Auch das mit der fehlenden Dampfbremse scheinen sie nicht verstanden zu haben . begreifen sie nicht , wenn eine Pfanne "undicht" ist , sich binnen kürzerer Zeit Flecken im Rauminneren abzeichnen ? Anscheinend nicht . Was wäre wohl , wenn ich eine Bremse verbaut hätte . Und zweitens kann nicht jeder so vom Reichtum befallen sein wie Sie , daher eine gute Lösung für mich , womit ich hervorragend leben kann . Hauptsache Sie reden gleich alles schlecht , denken an Ihr eigenes Geschaeft und verbreiten hier schlechte Stimmung mit Ausdrücken wie "SCHEISSE" .
Naja sojemanden würde ich schon weniger glauben schenken .

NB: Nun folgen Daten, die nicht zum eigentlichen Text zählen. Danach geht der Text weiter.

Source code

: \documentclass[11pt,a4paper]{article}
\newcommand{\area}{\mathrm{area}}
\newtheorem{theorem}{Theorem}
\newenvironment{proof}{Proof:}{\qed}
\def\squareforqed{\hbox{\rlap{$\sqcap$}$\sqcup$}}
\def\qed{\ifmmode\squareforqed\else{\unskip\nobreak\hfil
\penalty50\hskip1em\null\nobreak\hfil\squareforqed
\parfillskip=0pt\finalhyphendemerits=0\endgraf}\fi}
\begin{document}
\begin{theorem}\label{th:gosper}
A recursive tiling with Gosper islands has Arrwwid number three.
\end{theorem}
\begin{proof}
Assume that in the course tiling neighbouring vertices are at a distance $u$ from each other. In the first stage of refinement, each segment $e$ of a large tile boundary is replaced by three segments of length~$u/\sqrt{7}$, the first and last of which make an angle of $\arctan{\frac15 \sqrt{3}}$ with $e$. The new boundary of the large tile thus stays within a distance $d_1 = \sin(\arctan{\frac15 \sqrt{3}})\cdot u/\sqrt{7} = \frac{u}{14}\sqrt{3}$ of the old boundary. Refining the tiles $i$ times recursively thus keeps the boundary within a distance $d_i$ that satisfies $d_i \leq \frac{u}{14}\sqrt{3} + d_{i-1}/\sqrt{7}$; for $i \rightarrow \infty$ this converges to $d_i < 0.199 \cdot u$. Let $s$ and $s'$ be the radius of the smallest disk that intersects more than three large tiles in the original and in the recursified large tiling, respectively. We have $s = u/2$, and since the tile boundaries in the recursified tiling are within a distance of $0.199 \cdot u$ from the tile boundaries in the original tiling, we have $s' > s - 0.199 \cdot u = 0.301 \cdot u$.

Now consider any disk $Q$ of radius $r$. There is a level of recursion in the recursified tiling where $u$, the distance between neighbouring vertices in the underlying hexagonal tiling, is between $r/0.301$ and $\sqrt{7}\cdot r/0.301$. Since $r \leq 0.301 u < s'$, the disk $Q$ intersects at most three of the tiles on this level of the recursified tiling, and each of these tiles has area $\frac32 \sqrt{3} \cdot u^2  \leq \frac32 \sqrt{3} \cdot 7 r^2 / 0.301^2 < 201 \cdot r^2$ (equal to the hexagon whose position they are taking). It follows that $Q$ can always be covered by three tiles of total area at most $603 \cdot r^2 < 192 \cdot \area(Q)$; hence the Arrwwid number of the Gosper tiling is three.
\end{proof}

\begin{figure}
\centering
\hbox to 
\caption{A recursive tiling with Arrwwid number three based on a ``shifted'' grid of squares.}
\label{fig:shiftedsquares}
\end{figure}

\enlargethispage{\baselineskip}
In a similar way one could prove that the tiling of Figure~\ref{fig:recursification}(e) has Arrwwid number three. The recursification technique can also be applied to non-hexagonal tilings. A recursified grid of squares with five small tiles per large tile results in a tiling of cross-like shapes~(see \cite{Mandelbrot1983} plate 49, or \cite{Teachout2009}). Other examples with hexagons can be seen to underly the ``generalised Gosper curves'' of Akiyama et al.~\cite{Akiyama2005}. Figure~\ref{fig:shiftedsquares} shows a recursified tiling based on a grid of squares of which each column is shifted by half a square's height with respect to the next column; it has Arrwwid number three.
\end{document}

Und nun verbreiten Sie bitte weiter Stress hier im Forum .

sonnige Grüße



@ sperling01@freenet.de)



Vorsicht mit Ihrer Tonlage!
Wir können gern am Telefon miteinander streiten, aber bitte nicht auf diesem niederen Niveau.

Ich stelle mich gern Ihren Ansichten zur Anhörung, doch mit meinen Ansichten denke ich auch stets als Kunde und Mensch.

Ihre Berechnungen (von welchem Fachmann auch immer!) würden mich dazu sicherlich interessieren.

Leider bin ich Einzelkämpfer und kann mir eigentlich nicht leisten, derartige waghalsige Konstruktionslösungen meinen Kunden zu empfehlen.

Gewisse Fachkompetenzen lasse ich einfach gelten.

Stressfreier Gruß



Dachdämmung ohne Unterspannbahn



An Michael Sperling:

Es ist für mich immer wieder faszinierend, wie Leute wie Sie mit doch recht komplexen technischen Problemen umgehen.
Da fährt man (so welche wie ich) zu Lehrgängen und hört sich erfahrene Leute zu solchen Themen an, liest Fachbücher und die einschlägigen Normen, ehe man sich dazu äußert oder Kunden als Baubetreuer Empfehlungen gibt.
Ohne Unterspannbahn ein Dach neu zu decken ist vorsichtig ausgedrückt grob fahrlässig bis grob vorsätzlich.
Sicher wurden früher Dächer ohne Unterspannbahn gedeckt, weil man keine entsprechenden Materialien hatte.
Der Dachboden als Kaltdach bot natürlich die Möglichkeit, Leckstellen in der Dachhaut zu finden und bis zur Reparatur einen Eimer darunter zu stellen.
Bei Ihrem gewählten Dachaufbau geht das garantiert nicht.

Und über Eines sollten Sie sich klar sein:
Es gibt kein regen- und schneesicheres Ziegeldach!
Selbst bei vollständiger Eindeckung dringt Wasser ein.
Und bei Schäden ist die Leckstelle eben nicht so einfach von unten zu sehen, wenn eine Dämmung und eine Putzschale darunter sind.
Wenn ein Schaden sichtbar wird, dann Tage oder Wochen später und an einem anderen Ort wie der Schadensstelle.
Bis dahin hatte die Dämmung Zeit, sich richtig mit Wasser vollzusaugen.
Die Folgeschäden sind dementsprechend hoch.